After notching up a record for driving to Delhi from London in 51 days passing though 15 countries and clocking 13000 kilometres, adventurer Tushar Agarwal has penned his "incredible experience" hoping to inspire others.
"As a traveller you want to keep on exploring. The excitement of discovering new places and meeting some amazing people on the way is what I treasure the most," says Agarwal says about his passion for travelling.
Agarwal claims to have a total of seven Limca Book of World records.
Agarwal has just brought out his fiction "Road Affair" an account of the epic journeys he made to places that are beyond human imagination. From Ladakh to Arunachal Pradesh, he has travelled on some of the toughest terrains of India and the world.
Talking about the need to pen down his experiences, Agarwal says he has always been an avid blogger.
"I began writing about my voyage three years back. People have always appreciated my blog. I felt that it was the right time to compile all my travel experiences and bring out a book that can inspire people to pursue their dream despite the odds," he says.
As a person who has travelled extensively across the globe, the avid travel enthusiast shares many vivid experiences in the book brought out by Heritage Publishers.
He talks in particular about a road trip he made with his team to Tibet.
"Tibet has some extreme roads. The journey was really tough. We travelled for around 1000 kms on wild roads. After a point we encountered smooth, silky road. I was so overwhelmed with joy that I started crying" he says.

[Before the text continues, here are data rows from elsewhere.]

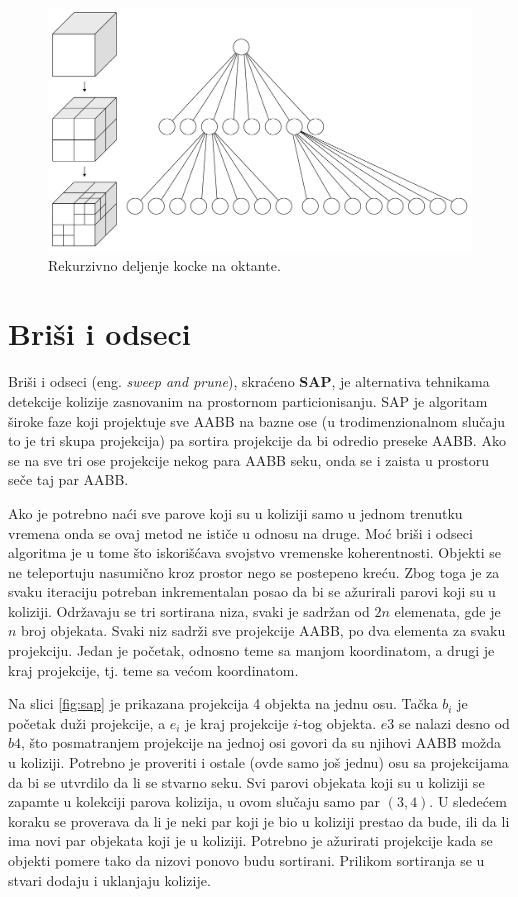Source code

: \documentclass[12pt,oneside]{memoir}
\begin{document}
\begin{figure}[h!]
	\begin{center}
	\includegraphics[scale=0.22]{octree.png}
	\end{center}
	\caption{Rekurzivno deljenje kocke na oktante.}
	\label{fig:oct}
\end{figure}

\section{Briši i odseci}
\label{subsec:sap}

Briši i odseci (eng. {\em sweep and prune}), skraćeno \textbf{SAP}, je alternativa tehnikama detekcije kolizije 
zasnovanim na prostornom particionisanju.
SAP je algoritam široke faze koji projektuje sve AABB
na bazne ose (u trodimenzionalnom slučaju to je tri skupa projekcija) pa sortira projekcije da bi odredio preseke AABB.
Ako se na sve tri ose projekcije nekog para AABB seku, onda se i zaista u prostoru seče taj par AABB.

Ako je potrebno naći sve parove koji su u koliziji samo u jednom trenutku vremena onda se ovaj metod ne ističe u odnosu na druge.
Moć briši i odseci algoritma je u tome što iskorišćava svojstvo vremenske koherentnosti. 
Objekti se ne teleportuju nasumično kroz prostor nego se postepeno kreću. 
Zbog toga je za svaku iteraciju potreban inkrementalan posao da bi se ažurirali parovi koji su u koliziji.
Održavaju se tri sortirana niza, svaki je sadržan od $2n$ elemenata, gde je $n$ broj objekata.
Svaki niz sadrži sve projekcije AABB, po dva elementa za svaku projekciju. 
Jedan je početak, odnosno teme sa manjom koordinatom, a drugi je kraj projekcije, tj. teme sa većom koordinatom. 

Na slici \ref{fig:sap} je prikazana projekcija 4 objekta na jednu osu. 
Tačka $b_i$ je početak duži projekcije, a $e_i$ je kraj projekcije $i$-tog objekta.
$e3$ se nalazi desno od $b4$, što posmatranjem projekcije na jednoj osi govori da su njihovi AABB možda u koliziji.
Potrebno je proveriti i ostale (ovde samo još jednu) osu sa projekcijama da bi se utvrdilo da li se stvarno seku.
Svi parovi objekata koji su u koliziji se zapamte u kolekciji parova kolizija, u ovom slučaju samo par $(3, 4)$.
U sledećem koraku se proverava da li je neki par koji je bio u koliziji prestao da bude, ili da li ima novi par objekata koji je u koliziji.
Potrebno je ažurirati projekcije kada se objekti pomere tako da nizovi ponovo budu sortirani. Prilikom sortiranja se u stvari dodaju i uklanjaju kolizije.
\end{document}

Agarwal has been part of the first civilian team to drive to Mana Pass, the highest motorable road in the world at an altitude of 18,399 feet. He also claims to have driven 7000 km non-stop in 7 days from the Western most point of India to the Eastern most point of India without a halt.

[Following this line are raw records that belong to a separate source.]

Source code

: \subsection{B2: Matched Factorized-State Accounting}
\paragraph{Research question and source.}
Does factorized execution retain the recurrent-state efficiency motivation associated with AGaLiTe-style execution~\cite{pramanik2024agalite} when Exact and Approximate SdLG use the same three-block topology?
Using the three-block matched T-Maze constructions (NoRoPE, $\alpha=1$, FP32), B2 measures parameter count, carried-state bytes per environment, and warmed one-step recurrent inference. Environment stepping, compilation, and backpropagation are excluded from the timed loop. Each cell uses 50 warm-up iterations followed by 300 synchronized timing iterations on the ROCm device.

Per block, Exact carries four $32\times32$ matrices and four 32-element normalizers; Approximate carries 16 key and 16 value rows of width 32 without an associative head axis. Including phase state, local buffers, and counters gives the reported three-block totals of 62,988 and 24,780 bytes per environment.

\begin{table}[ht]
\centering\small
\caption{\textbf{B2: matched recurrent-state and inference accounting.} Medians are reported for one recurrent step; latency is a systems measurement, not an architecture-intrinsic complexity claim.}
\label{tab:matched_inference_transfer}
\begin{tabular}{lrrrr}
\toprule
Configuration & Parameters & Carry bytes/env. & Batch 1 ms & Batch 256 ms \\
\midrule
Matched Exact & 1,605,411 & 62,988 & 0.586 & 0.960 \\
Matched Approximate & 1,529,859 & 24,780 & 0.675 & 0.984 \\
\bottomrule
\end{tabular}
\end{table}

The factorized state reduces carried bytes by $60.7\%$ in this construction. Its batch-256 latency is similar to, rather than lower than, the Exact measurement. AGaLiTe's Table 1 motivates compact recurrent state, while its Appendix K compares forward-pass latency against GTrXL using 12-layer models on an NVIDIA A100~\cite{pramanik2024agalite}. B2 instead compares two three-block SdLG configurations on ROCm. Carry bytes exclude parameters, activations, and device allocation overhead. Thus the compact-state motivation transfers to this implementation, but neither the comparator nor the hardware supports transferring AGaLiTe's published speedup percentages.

After quiting a high profile IT job in UK to pursue a dream of travelling, Agarwal says he researched for over a year and took a personal loan to materialise his travel plans.
The author has a word of encouragement for like minded people.
"There will always be more reasons that stop you from taking the plunge than the ones that work in your favour. But it is important to chase your dreams. If you have a strong will, solution will come to you," he says.
Agarwal says travelling has made him a better human being and he has stopped taking things for granted.
"When you travel to remote places and see how happy and contented people are even in their humble surroundings; you realise the true worth of life. It helps in setting my priorities right," says the author.
The author is planning the biggest road trip next, scaling 50 countries and 6 continents. The journey titled "Great Indian World Trip" has been planned to begin on September 21 this year and expected to cover 70,000 km.
Agarwal plans to also make an eight part television series on the journey and a book on the same is in the offing too.